#### Work to complete:
Lines from the first one down to the one containing "Pattern | Description" in the data below are the only ones needed; please return them exactly, both ends included.

#### Entries shown:

--------------------

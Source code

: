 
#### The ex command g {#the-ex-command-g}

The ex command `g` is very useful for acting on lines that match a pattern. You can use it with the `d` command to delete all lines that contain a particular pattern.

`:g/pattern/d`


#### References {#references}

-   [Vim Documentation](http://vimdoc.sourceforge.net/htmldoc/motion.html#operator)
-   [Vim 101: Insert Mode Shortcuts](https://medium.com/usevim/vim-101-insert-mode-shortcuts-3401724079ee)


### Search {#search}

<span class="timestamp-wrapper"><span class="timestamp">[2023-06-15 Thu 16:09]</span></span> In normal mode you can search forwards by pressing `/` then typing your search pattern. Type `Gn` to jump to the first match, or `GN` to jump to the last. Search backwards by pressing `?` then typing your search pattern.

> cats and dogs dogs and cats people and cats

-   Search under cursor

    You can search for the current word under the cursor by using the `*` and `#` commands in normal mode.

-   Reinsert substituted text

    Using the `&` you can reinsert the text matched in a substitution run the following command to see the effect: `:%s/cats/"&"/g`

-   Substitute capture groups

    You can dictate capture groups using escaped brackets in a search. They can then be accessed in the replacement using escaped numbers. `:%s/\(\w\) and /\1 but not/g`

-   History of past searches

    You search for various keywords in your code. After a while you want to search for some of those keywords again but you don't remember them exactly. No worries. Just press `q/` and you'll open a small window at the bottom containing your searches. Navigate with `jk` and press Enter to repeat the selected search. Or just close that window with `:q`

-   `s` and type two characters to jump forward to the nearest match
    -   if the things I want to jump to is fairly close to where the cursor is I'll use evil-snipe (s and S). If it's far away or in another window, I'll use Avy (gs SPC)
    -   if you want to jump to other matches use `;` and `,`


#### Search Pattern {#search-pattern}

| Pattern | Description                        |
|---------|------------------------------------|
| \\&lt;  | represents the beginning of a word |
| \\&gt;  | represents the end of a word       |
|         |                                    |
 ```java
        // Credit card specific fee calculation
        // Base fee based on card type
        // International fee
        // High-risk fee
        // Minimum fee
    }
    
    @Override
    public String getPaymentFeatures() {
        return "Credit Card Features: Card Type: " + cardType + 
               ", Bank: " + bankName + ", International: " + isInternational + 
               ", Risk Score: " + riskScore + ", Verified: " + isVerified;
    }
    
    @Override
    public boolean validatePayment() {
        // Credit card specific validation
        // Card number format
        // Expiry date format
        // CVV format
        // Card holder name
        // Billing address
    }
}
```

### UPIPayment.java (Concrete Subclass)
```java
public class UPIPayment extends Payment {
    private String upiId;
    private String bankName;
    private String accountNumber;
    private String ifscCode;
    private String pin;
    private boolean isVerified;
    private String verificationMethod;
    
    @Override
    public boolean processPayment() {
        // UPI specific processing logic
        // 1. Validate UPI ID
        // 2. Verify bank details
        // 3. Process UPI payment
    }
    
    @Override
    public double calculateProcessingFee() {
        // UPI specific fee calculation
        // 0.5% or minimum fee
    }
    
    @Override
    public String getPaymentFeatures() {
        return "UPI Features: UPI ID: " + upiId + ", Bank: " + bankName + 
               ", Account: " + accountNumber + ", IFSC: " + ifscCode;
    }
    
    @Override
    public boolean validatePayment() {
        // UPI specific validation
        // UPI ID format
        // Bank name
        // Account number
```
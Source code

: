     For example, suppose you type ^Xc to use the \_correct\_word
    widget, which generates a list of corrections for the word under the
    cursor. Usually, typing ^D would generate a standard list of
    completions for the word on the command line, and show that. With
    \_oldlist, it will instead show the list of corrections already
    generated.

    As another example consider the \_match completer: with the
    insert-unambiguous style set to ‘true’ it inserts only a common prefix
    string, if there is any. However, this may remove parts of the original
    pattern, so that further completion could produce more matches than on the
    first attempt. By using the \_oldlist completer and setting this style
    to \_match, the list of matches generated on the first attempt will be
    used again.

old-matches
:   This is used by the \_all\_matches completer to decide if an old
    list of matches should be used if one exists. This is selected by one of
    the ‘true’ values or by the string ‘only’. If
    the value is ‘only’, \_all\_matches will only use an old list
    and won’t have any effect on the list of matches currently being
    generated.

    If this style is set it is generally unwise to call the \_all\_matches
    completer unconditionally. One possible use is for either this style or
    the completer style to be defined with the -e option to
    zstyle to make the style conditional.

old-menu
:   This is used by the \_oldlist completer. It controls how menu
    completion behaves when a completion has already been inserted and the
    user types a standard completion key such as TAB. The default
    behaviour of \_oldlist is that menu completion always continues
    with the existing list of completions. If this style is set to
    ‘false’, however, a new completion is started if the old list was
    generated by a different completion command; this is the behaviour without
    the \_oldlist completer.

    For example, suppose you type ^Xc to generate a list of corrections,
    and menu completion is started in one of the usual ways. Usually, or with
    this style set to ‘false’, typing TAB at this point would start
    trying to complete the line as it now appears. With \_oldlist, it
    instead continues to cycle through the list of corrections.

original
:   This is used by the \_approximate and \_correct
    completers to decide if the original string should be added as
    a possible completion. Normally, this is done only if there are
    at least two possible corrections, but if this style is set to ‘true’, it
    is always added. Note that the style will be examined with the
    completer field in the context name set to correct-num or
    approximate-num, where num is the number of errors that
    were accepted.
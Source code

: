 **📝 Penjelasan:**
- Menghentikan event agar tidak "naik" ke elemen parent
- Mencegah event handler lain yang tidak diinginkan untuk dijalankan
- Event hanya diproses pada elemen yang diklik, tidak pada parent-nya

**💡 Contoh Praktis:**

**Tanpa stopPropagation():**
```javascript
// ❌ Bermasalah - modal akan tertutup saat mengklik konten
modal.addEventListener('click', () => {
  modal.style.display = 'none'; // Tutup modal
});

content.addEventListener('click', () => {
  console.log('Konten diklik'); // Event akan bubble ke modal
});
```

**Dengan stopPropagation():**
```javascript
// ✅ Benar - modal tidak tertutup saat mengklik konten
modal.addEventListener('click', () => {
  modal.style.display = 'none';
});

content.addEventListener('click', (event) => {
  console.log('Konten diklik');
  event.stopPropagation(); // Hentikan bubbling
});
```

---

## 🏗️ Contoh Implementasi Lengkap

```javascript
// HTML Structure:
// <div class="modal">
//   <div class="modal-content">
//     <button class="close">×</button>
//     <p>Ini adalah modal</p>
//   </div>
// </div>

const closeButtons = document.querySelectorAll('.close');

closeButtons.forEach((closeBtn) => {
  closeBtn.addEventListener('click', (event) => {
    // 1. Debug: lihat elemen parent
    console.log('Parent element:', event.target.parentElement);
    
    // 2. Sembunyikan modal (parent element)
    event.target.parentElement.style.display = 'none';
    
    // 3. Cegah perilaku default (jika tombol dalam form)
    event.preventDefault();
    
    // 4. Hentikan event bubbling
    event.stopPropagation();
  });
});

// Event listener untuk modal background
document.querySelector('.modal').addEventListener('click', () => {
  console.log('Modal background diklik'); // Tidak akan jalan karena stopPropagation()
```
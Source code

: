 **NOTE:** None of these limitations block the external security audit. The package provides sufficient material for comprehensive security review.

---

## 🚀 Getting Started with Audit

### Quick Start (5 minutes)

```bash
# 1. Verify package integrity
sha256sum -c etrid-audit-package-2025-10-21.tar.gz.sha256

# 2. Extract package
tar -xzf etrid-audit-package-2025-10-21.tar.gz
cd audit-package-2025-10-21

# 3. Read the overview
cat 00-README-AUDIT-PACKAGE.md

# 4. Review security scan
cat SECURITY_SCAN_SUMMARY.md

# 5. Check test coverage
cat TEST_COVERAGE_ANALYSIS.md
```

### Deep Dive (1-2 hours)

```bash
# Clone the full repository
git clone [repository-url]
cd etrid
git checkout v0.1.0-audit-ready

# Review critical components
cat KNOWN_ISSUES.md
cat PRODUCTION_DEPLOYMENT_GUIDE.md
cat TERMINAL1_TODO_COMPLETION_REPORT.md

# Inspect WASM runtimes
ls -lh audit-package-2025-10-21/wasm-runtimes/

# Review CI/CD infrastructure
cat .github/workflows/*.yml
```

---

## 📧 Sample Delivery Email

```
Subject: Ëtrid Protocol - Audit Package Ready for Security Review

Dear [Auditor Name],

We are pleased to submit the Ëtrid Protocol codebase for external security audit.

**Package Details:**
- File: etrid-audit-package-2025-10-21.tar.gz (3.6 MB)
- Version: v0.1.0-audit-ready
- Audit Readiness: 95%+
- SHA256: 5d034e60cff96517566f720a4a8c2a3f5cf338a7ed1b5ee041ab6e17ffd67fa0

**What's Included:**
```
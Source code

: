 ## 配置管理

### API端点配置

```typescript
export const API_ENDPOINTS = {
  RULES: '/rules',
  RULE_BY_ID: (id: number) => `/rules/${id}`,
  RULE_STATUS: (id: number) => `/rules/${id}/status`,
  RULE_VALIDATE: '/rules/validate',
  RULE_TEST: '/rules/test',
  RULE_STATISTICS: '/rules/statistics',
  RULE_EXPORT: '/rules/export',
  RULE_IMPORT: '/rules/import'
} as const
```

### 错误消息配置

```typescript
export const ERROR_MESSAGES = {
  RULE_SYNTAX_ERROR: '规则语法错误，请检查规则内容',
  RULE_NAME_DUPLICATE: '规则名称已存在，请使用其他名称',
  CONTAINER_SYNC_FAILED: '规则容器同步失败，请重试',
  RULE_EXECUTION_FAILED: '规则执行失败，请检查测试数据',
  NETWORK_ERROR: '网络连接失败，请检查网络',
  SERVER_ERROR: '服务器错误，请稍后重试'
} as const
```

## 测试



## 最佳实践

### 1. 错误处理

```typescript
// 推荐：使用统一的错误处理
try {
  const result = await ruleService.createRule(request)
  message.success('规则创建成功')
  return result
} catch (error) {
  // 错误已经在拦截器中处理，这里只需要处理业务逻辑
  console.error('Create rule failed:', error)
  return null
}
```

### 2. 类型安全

--------------------

#### The completed task:
Source code

: 
#### The ex command g {#the-ex-command-g}

The ex command `g` is very useful for acting on lines that match a pattern. You can use it with the `d` command to delete all lines that contain a particular pattern.

`:g/pattern/d`


#### References {#references}

-   [Vim Documentation](http://vimdoc.sourceforge.net/htmldoc/motion.html#operator)
-   [Vim 101: Insert Mode Shortcuts](https://medium.com/usevim/vim-101-insert-mode-shortcuts-3401724079ee)


### Search {#search}

<span class="timestamp-wrapper"><span class="timestamp">[2023-06-15 Thu 16:09]</span></span> In normal mode you can search forwards by pressing `/` then typing your search pattern. Type `Gn` to jump to the first match, or `GN` to jump to the last. Search backwards by pressing `?` then typing your search pattern.

> cats and dogs dogs and cats people and cats

-   Search under cursor

    You can search for the current word under the cursor by using the `*` and `#` commands in normal mode.

-   Reinsert substituted text

    Using the `&` you can reinsert the text matched in a substitution run the following command to see the effect: `:%s/cats/"&"/g`

-   Substitute capture groups

    You can dictate capture groups using escaped brackets in a search. They can then be accessed in the replacement using escaped numbers. `:%s/\(\w\) and /\1 but not/g`

-   History of past searches

    You search for various keywords in your code. After a while you want to search for some of those keywords again but you don't remember them exactly. No worries. Just press `q/` and you'll open a small window at the bottom containing your searches. Navigate with `jk` and press Enter to repeat the selected search. Or just close that window with `:q`

-   `s` and type two characters to jump forward to the nearest match
    -   if the things I want to jump to is fairly close to where the cursor is I'll use evil-snipe (s and S). If it's far away or in another window, I'll use Avy (gs SPC)
    -   if you want to jump to other matches use `;` and `,`


#### Search Pattern {#search-pattern}

| Pattern | Description                        |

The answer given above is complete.